SOURCE DATA:

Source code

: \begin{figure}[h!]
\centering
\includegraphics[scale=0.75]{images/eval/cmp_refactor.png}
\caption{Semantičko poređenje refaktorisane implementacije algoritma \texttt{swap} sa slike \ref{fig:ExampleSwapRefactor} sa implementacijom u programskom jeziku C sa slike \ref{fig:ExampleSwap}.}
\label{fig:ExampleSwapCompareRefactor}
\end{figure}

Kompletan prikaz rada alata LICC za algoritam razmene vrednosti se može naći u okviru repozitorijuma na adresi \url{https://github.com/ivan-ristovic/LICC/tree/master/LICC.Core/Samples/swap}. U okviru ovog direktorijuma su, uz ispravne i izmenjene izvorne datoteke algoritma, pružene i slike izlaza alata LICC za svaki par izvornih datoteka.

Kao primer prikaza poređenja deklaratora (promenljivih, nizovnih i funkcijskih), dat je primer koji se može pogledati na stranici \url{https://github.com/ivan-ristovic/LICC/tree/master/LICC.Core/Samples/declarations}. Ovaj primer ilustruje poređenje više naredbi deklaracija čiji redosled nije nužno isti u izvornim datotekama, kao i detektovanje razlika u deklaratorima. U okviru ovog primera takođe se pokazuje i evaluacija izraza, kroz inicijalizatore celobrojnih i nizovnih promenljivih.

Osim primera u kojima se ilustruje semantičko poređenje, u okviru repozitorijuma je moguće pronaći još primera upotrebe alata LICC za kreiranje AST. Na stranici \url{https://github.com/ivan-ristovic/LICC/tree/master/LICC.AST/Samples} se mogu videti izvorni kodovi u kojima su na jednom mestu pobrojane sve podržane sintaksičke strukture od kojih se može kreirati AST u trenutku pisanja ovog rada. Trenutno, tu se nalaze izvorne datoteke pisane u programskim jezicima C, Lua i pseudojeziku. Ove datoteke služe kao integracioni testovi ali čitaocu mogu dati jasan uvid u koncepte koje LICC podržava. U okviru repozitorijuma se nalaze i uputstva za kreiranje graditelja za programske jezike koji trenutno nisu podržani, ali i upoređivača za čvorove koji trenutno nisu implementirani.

---

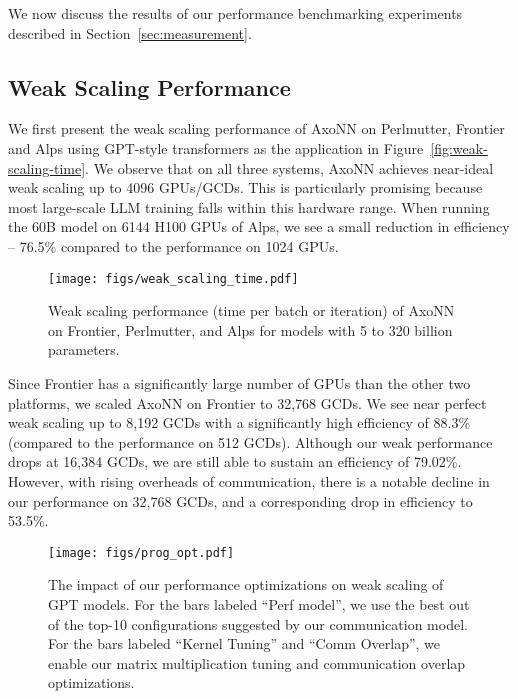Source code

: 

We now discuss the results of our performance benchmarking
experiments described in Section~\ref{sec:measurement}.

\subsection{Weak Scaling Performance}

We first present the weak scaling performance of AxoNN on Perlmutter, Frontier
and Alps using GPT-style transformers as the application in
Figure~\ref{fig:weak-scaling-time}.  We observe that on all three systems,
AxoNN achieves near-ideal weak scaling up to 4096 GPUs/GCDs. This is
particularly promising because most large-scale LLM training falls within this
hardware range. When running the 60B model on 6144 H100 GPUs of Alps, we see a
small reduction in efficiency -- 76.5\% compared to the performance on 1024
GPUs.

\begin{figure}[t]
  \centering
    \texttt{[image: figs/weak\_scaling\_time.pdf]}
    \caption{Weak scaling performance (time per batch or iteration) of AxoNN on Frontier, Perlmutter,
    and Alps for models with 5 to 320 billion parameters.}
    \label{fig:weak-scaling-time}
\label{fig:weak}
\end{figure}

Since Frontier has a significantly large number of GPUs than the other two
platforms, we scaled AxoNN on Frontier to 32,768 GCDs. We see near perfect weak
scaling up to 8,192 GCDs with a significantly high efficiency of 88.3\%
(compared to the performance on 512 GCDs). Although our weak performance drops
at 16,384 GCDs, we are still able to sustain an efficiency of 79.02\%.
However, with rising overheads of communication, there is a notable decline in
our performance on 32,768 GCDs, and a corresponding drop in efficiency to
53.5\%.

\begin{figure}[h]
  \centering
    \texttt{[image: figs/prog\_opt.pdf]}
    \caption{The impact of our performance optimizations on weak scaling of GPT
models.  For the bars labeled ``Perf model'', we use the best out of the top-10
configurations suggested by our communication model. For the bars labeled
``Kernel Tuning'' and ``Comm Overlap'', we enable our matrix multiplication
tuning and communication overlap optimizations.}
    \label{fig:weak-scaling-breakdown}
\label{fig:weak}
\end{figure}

---

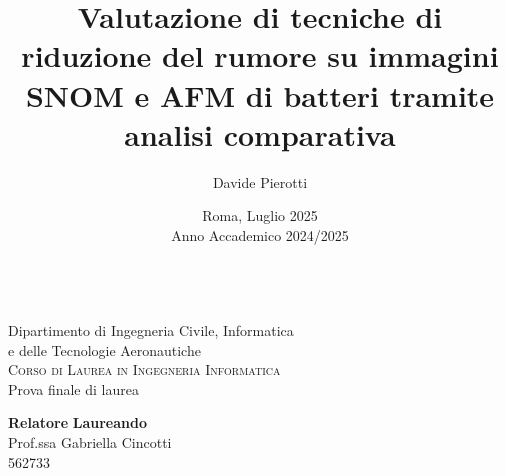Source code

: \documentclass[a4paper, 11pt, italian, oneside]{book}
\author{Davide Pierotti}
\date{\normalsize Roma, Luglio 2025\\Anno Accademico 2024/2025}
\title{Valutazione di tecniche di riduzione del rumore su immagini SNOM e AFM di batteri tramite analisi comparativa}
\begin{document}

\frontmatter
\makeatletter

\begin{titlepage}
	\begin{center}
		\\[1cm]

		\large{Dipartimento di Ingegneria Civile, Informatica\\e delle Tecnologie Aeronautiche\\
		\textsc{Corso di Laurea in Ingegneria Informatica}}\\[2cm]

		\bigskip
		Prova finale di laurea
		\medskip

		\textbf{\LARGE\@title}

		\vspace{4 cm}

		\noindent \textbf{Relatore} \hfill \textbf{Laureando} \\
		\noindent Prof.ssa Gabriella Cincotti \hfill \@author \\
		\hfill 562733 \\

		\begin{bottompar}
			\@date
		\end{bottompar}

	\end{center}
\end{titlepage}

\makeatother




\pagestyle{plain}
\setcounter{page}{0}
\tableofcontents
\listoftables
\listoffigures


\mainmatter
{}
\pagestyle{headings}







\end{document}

WHAT NEEDS TO BE DONE: A single number is the whole answer: the count of lines above that hold "near".

SOLUTION FOR THIS EXERCISE: 2